Kleftiko, a mouth-watering delicacy which no one can resist. Most people try this amazing dish at restaurants, but with this recipe you can easily make it at home with the same taste. This super quick and easy recipe is written by jai bedi. Kleftiko is a dish which demands no explanations, it's a whole world of flavour in itself. Kleftiko is a very simple and easy recipe to prepare. The time required to make this recipe is not very much, but the delicious taste it renders is just remarkable. This recipe of Kleftiko by jai bedi is perfect to serve 5 people. Even beginners can also try this recipe. The recipe is explained step by step with pictures that it becomes very easy to understand each and every step, which actually turns out to be very useful. So, the next time you have a get together, night party, kitty party or any other occasion don't forget to try out the absolutely amazing Kleftiko.

  • Prep Time0mins
  • Cook Time5Hours
  • Serves5People
Kleftiko

Ingredients to make Kleftiko

  • 4 tbsp olive oil
  • 2 kg lamb shoulder cut into chunks
  • 2 celery sticks
  • 6 onions cut into chunks
  • 4 potatoes cut into half
  • 5 carrots sliced in big chunks
  • 6 cloves garlic crushed
  • 4 tomatoes cut in chunks
  • 4-5 bay leaves
  • 300 ml lamb stock
  • 300 ml white wine
  • salt and pepper to taste
  • potato chips( for side dish)
  • Parchment paper

How to make Kleftiko

  1. In a shallow dish, heat oil.
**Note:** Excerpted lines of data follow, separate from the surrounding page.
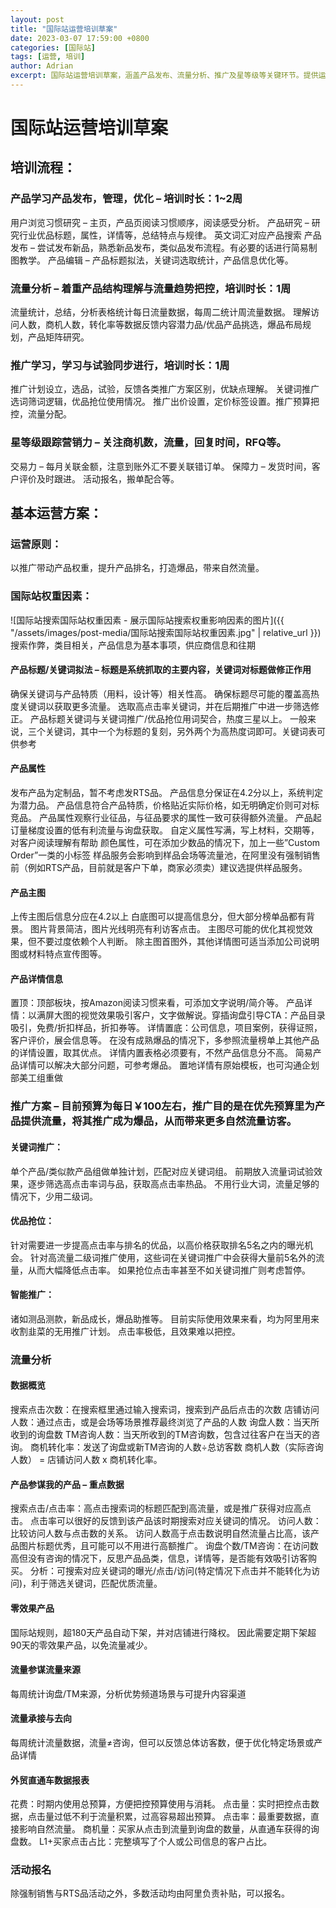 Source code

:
 ```yaml
---
layout: post
title: "国际站运营培训草案"
date: 2023-03-07 17:59:00 +0800
categories: [国际站]
tags: [运营, 培训]
author: Adrian
excerpt: 国际站运营培训草案，涵盖产品发布、流量分析、推广及星等级等关键环节。提供运营原则、权重因素、推广方案及例外情况应对策略，助您提升国际站运营效率。
---
```


# 国际站运营培训草案

## 培训流程：

### 产品学习产品发布，管理，优化 – 培训时长：1~2周

用户浏览习惯研究 – 主页，产品页阅读习惯顺序，阅读感受分析。
产品研究 – 研究行业优品标题，属性，详情等，总结特点与规律。
英文词汇对应产品搜索
产品发布 – 尝试发布新品，熟悉新品发布，类似品发布流程。有必要的话进行简易制图教学。
产品编辑 – 产品标题拟法，关键词选取统计，产品信息优化等。

### 流量分析 – 着重产品结构理解与流量趋势把控，培训时长：1周

流量统计，总结，分析表格统计每日流量数据，每周二统计周流量数据。
理解访问人数，商机人数，转化率等数据反馈内容潜力品/优品产品挑选，爆品布局规划，产品矩阵研究。

### 推广学习，学习与试验同步进行，培训时长：1周

推广计划设立，选品，试验，反馈各类推广方案区别，优缺点理解。
关键词推广选词筛词逻辑，优品抢位使用情况。
推广出价设置，定价标签设置。推广预算把控，流量分配。

### 星等级跟踪营销力 – 关注商机数，流量，回复时间，RFQ等。

交易力 – 每月关联金额，注意到账外汇不要关联错订单。
保障力 – 发货时间，客户评价及时跟进。
活动报名，搬单配合等。

## 基本运营方案：

### 运营原则：

以推广带动产品权重，提升产品排名，打造爆品，带来自然流量。

### 国际站权重因素：
![国际站搜索国际站权重因素 - 展示国际站搜索权重影响因素的图片]({{ "/assets/images/post-media/国际站搜索国际站权重因素.jpg" | relative_url }})
搜索作弊，类目相关，产品信息为基本事项，供应商信息和往期

#### 产品标题/关键词拟法 – 标题是系统抓取的主要内容，关键词对标题做修正作用

确保关键词与产品特质（用料，设计等）相关性高。
确保标题尽可能的覆盖高热度关键词以获取更多流量。
选取高点击率关键词，并在后期推广中进一步筛选修正。
产品标题关键词与关键词推广/优品抢位用词契合，热度三星以上。
一般来说，三个关键词，其中一个为标题的复刻，另外两个为高热度词即可。关键词表可供参考

#### 产品属性

发布产品为定制品，暂不考虑发RTS品。
产品信息分保证在4.2分以上，系统判定为潜力品。
产品信息符合产品特质，价格贴近实际价格，如无明确定价则可对标竞品。
产品属性观察行业征品，与征品要求的属性一致可获得额外流量。
产品起订量梯度设置的低有利流量与询盘获取。
自定义属性写满，写上材料，交期等，对客户阅读理解有帮助
颜色属性，可在添加少数品的情况下，加上一些”Custom Order”一类的小标签
样品服务会影响到样品会场等流量池，在阿里没有强制销售前（例如RTS产品，目前就是客户下单，商家必须卖）建议选提供样品服务。

#### 产品主图

上传主图后信息分应在4.2以上
白底图可以提高信息分，但大部分榜单品都有背景。
图片背景简洁，图片光线明亮有利访客点击。
主图尽可能的优化其视觉效果，但不要过度依赖个人判断。
除主图首图外，其他详情图可适当添加公司说明图或材料特点宣传图等。

#### 产品详情信息

置顶：顶部板块，按Amazon阅读习惯来看，可添加文字说明/简介等。
产品详情：以满屏大图的视觉效果吸引客户，文字做解说。穿插询盘引导CTA：产品目录吸引，免费/折扣样品，折扣券等。
详情置底：公司信息，项目案例，获得证照，客户评价，展会信息等。
在没有成熟爆品的情况下，多参照流量榜单上其他产品的详情设置，取其优点。
详情内置表格必须要有，不然产品信息分不高。
简易产品详情可以解决大部分问题，可参考爆品。
置地详情有原始模板，也可沟通企划部美工组重做

### 推广方案 – 目前预算为每日￥100左右，推广目的是在优先预算里为产品提供流量，将其推广成为爆品，从而带来更多自然流量访客。

#### 关键词推广：

单个产品/类似款产品组做单独计划，匹配对应关键词组。
前期放入流量词试验效果，逐步筛选高点击率词与品，获取高点击率热品。
不用行业大词，流量足够的情况下，少用二级词。

#### 优品抢位：

针对需要进一步提高点击率与排名的优品，以高价格获取排名5名之内的曝光机会。
针对高流量二级词推广使用，这些词在关键词推广中会获得大量前5名外的流量，从而大幅降低点击率。
如果抢位点击率甚至不如关键词推广则考虑暂停。

#### 智能推广：

诸如测品测款，新品成长，爆品助推等。
目前实际使用效果来看，均为阿里用来收割韭菜的无用推广计划。
点击率极低，且效果难以把控。

### 流量分析

#### 数据概览

搜索点击次数：在搜索框里通过输入搜索词，搜索到产品后点击的次数
店铺访问人数：通过点击，或是会场等场景推荐最终浏览了产品的人数
询盘人数：当天所收到的询盘数
TM咨询人数：当天所收到的TM咨询数，包含过往客户在当天的咨询。
商机转化率：发送了询盘或新TM咨询的人数÷总访客数
商机人数（实际咨询人数） = 店铺访问人数 x 商机转化率。

#### 产品参谋我的产品 – 重点数据

搜索点击/点击率：高点击搜索词的标题匹配到高流量，或是推广获得对应高点击。
点击率可以很好的反馈到该产品该时期搜索对应关键词的情况。
访问人数：比较访问人数与点击数的关系。
访问人数高于点击数说明自然流量占比高，该产品图片标题优秀，且可能可以不用进行高额推广。
询盘个数/TM咨询：在访问数高但没有咨询的情况下，反思产品品类，信息，详情等，是否能有效吸引访客购买。
分析：可搜索对应关键词的曝光/点击/访问(特定情况下点击并不能转化为访问)，利于筛选关键词，匹配优质流量。

#### 零效果产品

国际站规则，超180天产品自动下架，并对店铺进行降权。
因此需要定期下架超90天的零效果产品，以免流量减少。

#### 流量参谋流量来源

每周统计询盘/TM来源，分析优势频道场景与可提升内容渠道

#### 流量承接与去向

每周统计流量数据，流量≠咨询，但可以反馈总体访客数，便于优化特定场景或产品详情

#### 外贸直通车数据报表

花费：时期内使用总预算，方便把控预算使用与消耗。
点击量：实时把控点击数据，点击量过低不利于流量积累，过高容易超出预算。
点击率：最重要数据，直接影响自然流量。
商机量：买家从点击到流量到询盘的数量，从直通车获得的询盘数。
L1+买家点击占比：完整填写了个人或公司信息的客户占比。

### 活动报名

除强制销售与RTS品活动之外，多数活动均由阿里负责补贴，可以报名。
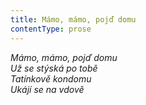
 ```yaml
---
title: Mámo, mámo, pojď domu
contentType: prose
---
```


<section>

_Mámo, mámo, pojď domu  
Už se stýská po tobě  
Tatínkově kondomu  
Ukájí se na vdově_

</section>
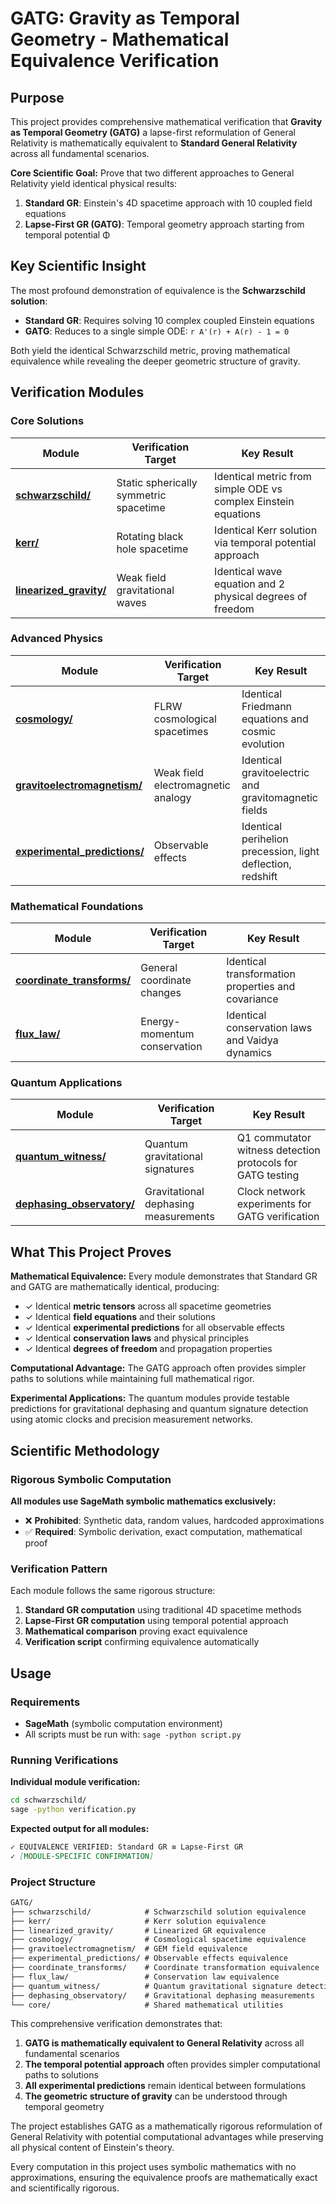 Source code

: # GATG: Gravity as Temporal Geometry - Mathematical Equivalence Verification

## Purpose

This project provides comprehensive mathematical verification that
**Gravity as Temporal Geometry (GATG)**
a lapse-first reformulation of General Relativity
is mathematically equivalent to **Standard General Relativity**
across all fundamental scenarios.

**Core Scientific Goal:** Prove that two different approaches to
General Relativity yield identical physical results:

1. **Standard GR**: Einstein's 4D spacetime approach with 10 coupled field equations
2. **Lapse-First GR (GATG)**: Temporal geometry approach starting from temporal potential Φ

## Key Scientific Insight

The most profound demonstration of equivalence is the **Schwarzschild solution**:

- **Standard GR**: Requires solving 10 complex coupled Einstein equations
- **GATG**: Reduces to a single simple ODE: `r A'(r) + A(r) - 1 = 0`

Both yield the identical Schwarzschild metric, proving mathematical equivalence
while revealing the deeper geometric structure of gravity.

## Verification Modules

### Core Solutions

| Module | Verification Target | Key Result |
|--------|-------------------|------------|
| **[schwarzschild/](schwarzschild/)** | Static spherically symmetric spacetime | Identical metric from simple ODE vs complex Einstein equations |
| **[kerr/](kerr/)** | Rotating black hole spacetime | Identical Kerr solution via temporal potential approach |
| **[linearized_gravity/](linearized_gravity/)** | Weak field gravitational waves | Identical wave equation and 2 physical degrees of freedom |

### Advanced Physics

| Module | Verification Target | Key Result |
|--------|-------------------|------------|
| **[cosmology/](cosmology/)** | FLRW cosmological spacetimes | Identical Friedmann equations and cosmic evolution |
| **[gravitoelectromagnetism/](gravitoelectromagnetism/)** | Weak field electromagnetic analogy | Identical gravitoelectric and gravitomagnetic fields |
| **[experimental_predictions/](experimental_predictions/)** | Observable effects | Identical perihelion precession, light deflection, redshift |

### Mathematical Foundations

| Module | Verification Target | Key Result |
|--------|-------------------|------------|
| **[coordinate_transforms/](coordinate_transforms/)** | General coordinate changes | Identical transformation properties and covariance |
| **[flux_law/](flux_law/)** | Energy-momentum conservation | Identical conservation laws and Vaidya dynamics |

### Quantum Applications

| Module | Verification Target | Key Result |
|--------|-------------------|------------|
| **[quantum_witness/](quantum_witness/)** | Quantum gravitational signatures | Q1 commutator witness detection protocols for GATG testing |
| **[dephasing_observatory/](dephasing_observatory/)** | Gravitational dephasing measurements | Clock network experiments for GATG verification |

## What This Project Proves

**Mathematical Equivalence:** Every module demonstrates that Standard GR and GATG are mathematically identical, producing:

- ✓ Identical **metric tensors** across all spacetime geometries
- ✓ Identical **field equations** and their solutions
- ✓ Identical **experimental predictions** for all observable effects
- ✓ Identical **conservation laws** and physical principles
- ✓ Identical **degrees of freedom** and propagation properties

**Computational Advantage:** The GATG approach often provides simpler paths to solutions while maintaining full mathematical rigor.

**Experimental Applications:** The quantum modules provide testable predictions for gravitational dephasing and quantum signature detection using atomic clocks and precision measurement networks.

## Scientific Methodology

### Rigorous Symbolic Computation

**All modules use SageMath symbolic mathematics exclusively:**

- ❌ **Prohibited**: Synthetic data, random values, hardcoded approximations
- ✅ **Required**: Symbolic derivation, exact computation, mathematical proof

### Verification Pattern

Each module follows the same rigorous structure:

1. **Standard GR computation** using traditional 4D spacetime methods
2. **Lapse-First GR computation** using temporal potential approach
3. **Mathematical comparison** proving exact equivalence
4. **Verification script** confirming equivalence automatically

## Usage

### Requirements

- **SageMath** (symbolic computation environment)
- All scripts must be run with: `sage -python script.py`

### Running Verifications

**Individual module verification:**
```bash
cd schwarzschild/
sage -python verification.py
```

**Expected output for all modules:**
```markdown
✓ EQUIVALENCE VERIFIED: Standard GR ≡ Lapse-First GR
✓ [MODULE-SPECIFIC CONFIRMATION]
```

### Project Structure

```markdown
GATG/
├── schwarzschild/            # Schwarzschild solution equivalence
├── kerr/                     # Kerr solution equivalence
├── linearized_gravity/       # Linearized GR equivalence
├── cosmology/                # Cosmological spacetime equivalence
├── gravitoelectromagnetism/  # GEM field equivalence
├── experimental_predictions/ # Observable effects equivalence
├── coordinate_transforms/    # Coordinate transformation equivalence
├── flux_law/                 # Conservation law equivalence
├── quantum_witness/          # Quantum gravitational signature detection
├── dephasing_observatory/    # Gravitational dephasing measurements
└── core/                     # Shared mathematical utilities
```

This comprehensive verification demonstrates that:

1. **GATG is mathematically equivalent to General Relativity** across all fundamental scenarios
2. **The temporal potential approach** often provides simpler computational paths to solutions
3. **All experimental predictions** remain identical between formulations
4. **The geometric structure of gravity** can be understood through temporal geometry

The project establishes GATG as a mathematically rigorous reformulation
of General Relativity with potential computational advantages while preserving
all physical content of Einstein's theory.

Every computation in this project uses symbolic mathematics with no approximations,
ensuring the equivalence proofs are mathematically exact and scientifically rigorous.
Brown the lamb chunks from all sides. Set aside.
  2. add onions, carrots, potatoes, garlic, celery sticks. Stir until soft.
  3. add tomatoes, bay leaves and salt pepper. Cook until vegetables are almost done.
  4. Add the stock and wine, and then add the lamb. Bring to boil.
  5. Divide into portions and wrap in Parchment paper. Now transfer all the portions to a slow cooker utensil and let it cook for about 5 hours, until lamb is tender and falling off the bone.
  6. Serve hot with potato chips and roasted pork. (if required)
My Tip: White wine can be avoided. Vinegar can be used instead.